**EXERCISE DESCRIPTION**
Keep every line in which "proto" occurs and drop the rest of the data.

##### LISTED RECORDS

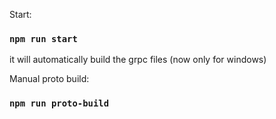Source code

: Start:
### `npm run start`
it will automatically build the grpc files (now only for windows)

Manual proto build:
### `npm run proto-build`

##########

**TASK RESPONSE**
Manual proto build:
### `npm run proto-build`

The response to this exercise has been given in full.